Repeat every record below, word for word.

(Plain-text document sources)
= = = = =
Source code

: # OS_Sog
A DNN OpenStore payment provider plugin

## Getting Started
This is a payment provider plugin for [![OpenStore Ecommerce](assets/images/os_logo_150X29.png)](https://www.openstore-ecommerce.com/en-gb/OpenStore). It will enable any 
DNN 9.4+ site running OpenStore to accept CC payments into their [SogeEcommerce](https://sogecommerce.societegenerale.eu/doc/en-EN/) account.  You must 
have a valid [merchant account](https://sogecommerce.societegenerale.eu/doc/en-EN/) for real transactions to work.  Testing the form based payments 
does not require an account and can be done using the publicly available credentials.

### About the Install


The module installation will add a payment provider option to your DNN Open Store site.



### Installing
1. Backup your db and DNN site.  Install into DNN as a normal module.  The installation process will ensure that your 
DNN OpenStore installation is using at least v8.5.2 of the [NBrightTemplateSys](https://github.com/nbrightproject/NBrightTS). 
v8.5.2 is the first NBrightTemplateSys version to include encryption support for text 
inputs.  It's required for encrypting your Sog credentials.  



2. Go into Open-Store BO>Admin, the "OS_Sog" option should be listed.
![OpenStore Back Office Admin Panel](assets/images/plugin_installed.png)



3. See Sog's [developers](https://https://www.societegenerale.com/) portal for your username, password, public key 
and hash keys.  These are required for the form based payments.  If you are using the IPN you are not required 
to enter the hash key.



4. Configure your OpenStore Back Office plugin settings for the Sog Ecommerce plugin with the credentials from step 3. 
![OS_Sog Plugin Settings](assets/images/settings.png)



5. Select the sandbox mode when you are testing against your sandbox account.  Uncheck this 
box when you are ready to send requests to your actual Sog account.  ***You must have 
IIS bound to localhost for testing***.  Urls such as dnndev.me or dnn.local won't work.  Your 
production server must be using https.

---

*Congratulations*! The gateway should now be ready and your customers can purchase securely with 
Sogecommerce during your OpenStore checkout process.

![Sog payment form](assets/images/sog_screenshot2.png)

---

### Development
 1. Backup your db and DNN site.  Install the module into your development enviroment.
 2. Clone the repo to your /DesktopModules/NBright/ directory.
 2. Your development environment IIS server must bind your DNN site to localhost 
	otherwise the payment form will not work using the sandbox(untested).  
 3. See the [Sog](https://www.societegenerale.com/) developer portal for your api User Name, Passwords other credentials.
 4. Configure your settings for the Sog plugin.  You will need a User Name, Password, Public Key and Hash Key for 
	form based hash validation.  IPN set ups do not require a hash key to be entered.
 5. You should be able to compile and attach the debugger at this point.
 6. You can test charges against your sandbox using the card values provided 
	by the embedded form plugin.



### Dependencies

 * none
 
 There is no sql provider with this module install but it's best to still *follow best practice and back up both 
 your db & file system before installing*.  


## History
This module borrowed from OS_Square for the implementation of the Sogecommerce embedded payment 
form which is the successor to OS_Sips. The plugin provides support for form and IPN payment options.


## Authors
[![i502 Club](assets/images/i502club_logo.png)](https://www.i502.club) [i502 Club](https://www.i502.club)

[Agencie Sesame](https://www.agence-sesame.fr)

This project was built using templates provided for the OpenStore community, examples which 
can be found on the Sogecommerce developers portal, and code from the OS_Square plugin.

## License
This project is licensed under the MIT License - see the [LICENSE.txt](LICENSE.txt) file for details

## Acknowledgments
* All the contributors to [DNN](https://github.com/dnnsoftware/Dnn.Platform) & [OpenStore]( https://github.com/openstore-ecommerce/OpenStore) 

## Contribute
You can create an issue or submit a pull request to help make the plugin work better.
= = = = =
ANSWER BOX =>
Source code

: # OS_Sog
A DNN OpenStore payment provider plugin

## Getting Started
This is a payment provider plugin for [![OpenStore Ecommerce](assets/images/os_logo_150X29.png)](https://www.openstore-ecommerce.com/en-gb/OpenStore). It will enable any 
DNN 9.4+ site running OpenStore to accept CC payments into their [SogeEcommerce](https://sogecommerce.societegenerale.eu/doc/en-EN/) account.  You must 
have a valid [merchant account](https://sogecommerce.societegenerale.eu/doc/en-EN/) for real transactions to work.  Testing the form based payments 
does not require an account and can be done using the publicly available credentials.

### About the Install


The module installation will add a payment provider option to your DNN Open Store site.



### Installing
1. Backup your db and DNN site.  Install into DNN as a normal module.  The installation process will ensure that your 
DNN OpenStore installation is using at least v8.5.2 of the [NBrightTemplateSys](https://github.com/nbrightproject/NBrightTS). 
v8.5.2 is the first NBrightTemplateSys version to include encryption support for text 
inputs.  It's required for encrypting your Sog credentials.  



2. Go into Open-Store BO>Admin, the "OS_Sog" option should be listed.
![OpenStore Back Office Admin Panel](assets/images/plugin_installed.png)



3. See Sog's [developers](https://https://www.societegenerale.com/) portal for your username, password, public key 
and hash keys.  These are required for the form based payments.  If you are using the IPN you are not required 
to enter the hash key.



4. Configure your OpenStore Back Office plugin settings for the Sog Ecommerce plugin with the credentials from step 3. 
![OS_Sog Plugin Settings](assets/images/settings.png)



5. Select the sandbox mode when you are testing against your sandbox account.  Uncheck this 
box when you are ready to send requests to your actual Sog account.  ***You must have 
IIS bound to localhost for testing***.  Urls such as dnndev.me or dnn.local won't work.  Your 
production server must be using https.

---

*Congratulations*! The gateway should now be ready and your customers can purchase securely with 
Sogecommerce during your OpenStore checkout process.

![Sog payment form](assets/images/sog_screenshot2.png)

---

### Development
 1. Backup your db and DNN site.  Install the module into your development enviroment.
 2. Clone the repo to your /DesktopModules/NBright/ directory.
 2. Your development environment IIS server must bind your DNN site to localhost 
	otherwise the payment form will not work using the sandbox(untested).  
 3. See the [Sog](https://www.societegenerale.com/) developer portal for your api User Name, Passwords other credentials.
 4. Configure your settings for the Sog plugin.  You will need a User Name, Password, Public Key and Hash Key for 
	form based hash validation.  IPN set ups do not require a hash key to be entered.
 5. You should be able to compile and attach the debugger at this point.
 6. You can test charges against your sandbox using the card values provided 
	by the embedded form plugin.



### Dependencies

 * none
 
 There is no sql provider with this module install but it's best to still *follow best practice and back up both 
 your db & file system before installing*.  


## History
This module borrowed from OS_Square for the implementation of the Sogecommerce embedded payment 
form which is the successor to OS_Sips. The plugin provides support for form and IPN payment options.


## Authors
[![i502 Club](assets/images/i502club_logo.png)](https://www.i502.club) [i502 Club](https://www.i502.club)

[Agencie Sesame](https://www.agence-sesame.fr)

This project was built using templates provided for the OpenStore community, examples which 
can be found on the Sogecommerce developers portal, and code from the OS_Square plugin.

## License
This project is licensed under the MIT License - see the [LICENSE.txt](LICENSE.txt) file for details

## Acknowledgments
* All the contributors to [DNN](https://github.com/dnnsoftware/Dnn.Platform) & [OpenStore]( https://github.com/openstore-ecommerce/OpenStore) 

## Contribute
You can create an issue or submit a pull request to help make the plugin work better.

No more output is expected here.